Segment Start: Exercise data

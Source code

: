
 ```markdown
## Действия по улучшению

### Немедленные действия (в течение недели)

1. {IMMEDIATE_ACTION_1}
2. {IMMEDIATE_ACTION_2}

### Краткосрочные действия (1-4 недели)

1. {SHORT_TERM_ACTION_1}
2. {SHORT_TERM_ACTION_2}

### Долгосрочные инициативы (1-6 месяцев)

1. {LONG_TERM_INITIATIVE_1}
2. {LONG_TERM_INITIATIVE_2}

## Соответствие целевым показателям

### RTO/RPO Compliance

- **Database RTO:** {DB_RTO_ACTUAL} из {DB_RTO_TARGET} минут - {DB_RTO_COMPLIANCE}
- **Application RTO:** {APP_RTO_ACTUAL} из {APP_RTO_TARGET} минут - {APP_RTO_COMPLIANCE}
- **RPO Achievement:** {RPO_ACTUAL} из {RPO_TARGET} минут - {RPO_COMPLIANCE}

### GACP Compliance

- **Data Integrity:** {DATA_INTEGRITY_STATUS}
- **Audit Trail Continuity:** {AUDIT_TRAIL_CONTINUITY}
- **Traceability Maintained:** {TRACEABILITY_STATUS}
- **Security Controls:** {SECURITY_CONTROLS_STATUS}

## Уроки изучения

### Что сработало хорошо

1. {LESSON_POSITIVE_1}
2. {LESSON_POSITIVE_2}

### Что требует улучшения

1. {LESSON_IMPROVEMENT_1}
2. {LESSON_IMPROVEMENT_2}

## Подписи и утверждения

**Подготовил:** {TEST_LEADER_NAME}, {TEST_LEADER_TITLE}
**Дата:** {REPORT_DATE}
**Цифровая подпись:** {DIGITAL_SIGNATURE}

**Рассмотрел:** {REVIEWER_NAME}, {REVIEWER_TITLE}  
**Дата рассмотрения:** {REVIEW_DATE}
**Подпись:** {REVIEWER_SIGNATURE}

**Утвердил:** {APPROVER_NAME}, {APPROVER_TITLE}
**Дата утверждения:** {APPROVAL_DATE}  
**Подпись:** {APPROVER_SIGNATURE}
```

Segment End: Exercise data

Prompt: All the entries above need to be repeated word for word.

Task output:
Source code

:
 ```markdown
## Действия по улучшению

### Немедленные действия (в течение недели)

1. {IMMEDIATE_ACTION_1}
2. {IMMEDIATE_ACTION_2}

### Краткосрочные действия (1-4 недели)

1. {SHORT_TERM_ACTION_1}
2. {SHORT_TERM_ACTION_2}

### Долгосрочные инициативы (1-6 месяцев)

1. {LONG_TERM_INITIATIVE_1}
2. {LONG_TERM_INITIATIVE_2}

## Соответствие целевым показателям

### RTO/RPO Compliance

- **Database RTO:** {DB_RTO_ACTUAL} из {DB_RTO_TARGET} минут - {DB_RTO_COMPLIANCE}
- **Application RTO:** {APP_RTO_ACTUAL} из {APP_RTO_TARGET} минут - {APP_RTO_COMPLIANCE}
- **RPO Achievement:** {RPO_ACTUAL} из {RPO_TARGET} минут - {RPO_COMPLIANCE}

### GACP Compliance

- **Data Integrity:** {DATA_INTEGRITY_STATUS}
- **Audit Trail Continuity:** {AUDIT_TRAIL_CONTINUITY}
- **Traceability Maintained:** {TRACEABILITY_STATUS}
- **Security Controls:** {SECURITY_CONTROLS_STATUS}

## Уроки изучения

### Что сработало хорошо

1. {LESSON_POSITIVE_1}
2. {LESSON_POSITIVE_2}

### Что требует улучшения

1. {LESSON_IMPROVEMENT_1}
2. {LESSON_IMPROVEMENT_2}

## Подписи и утверждения

**Подготовил:** {TEST_LEADER_NAME}, {TEST_LEADER_TITLE}
**Дата:** {REPORT_DATE}
**Цифровая подпись:** {DIGITAL_SIGNATURE}

**Рассмотрел:** {REVIEWER_NAME}, {REVIEWER_TITLE}  
**Дата рассмотрения:** {REVIEW_DATE}
**Подпись:** {REVIEWER_SIGNATURE}

**Утвердил:** {APPROVER_NAME}, {APPROVER_TITLE}
**Дата утверждения:** {APPROVAL_DATE}  
**Подпись:** {APPROVER_SIGNATURE}
```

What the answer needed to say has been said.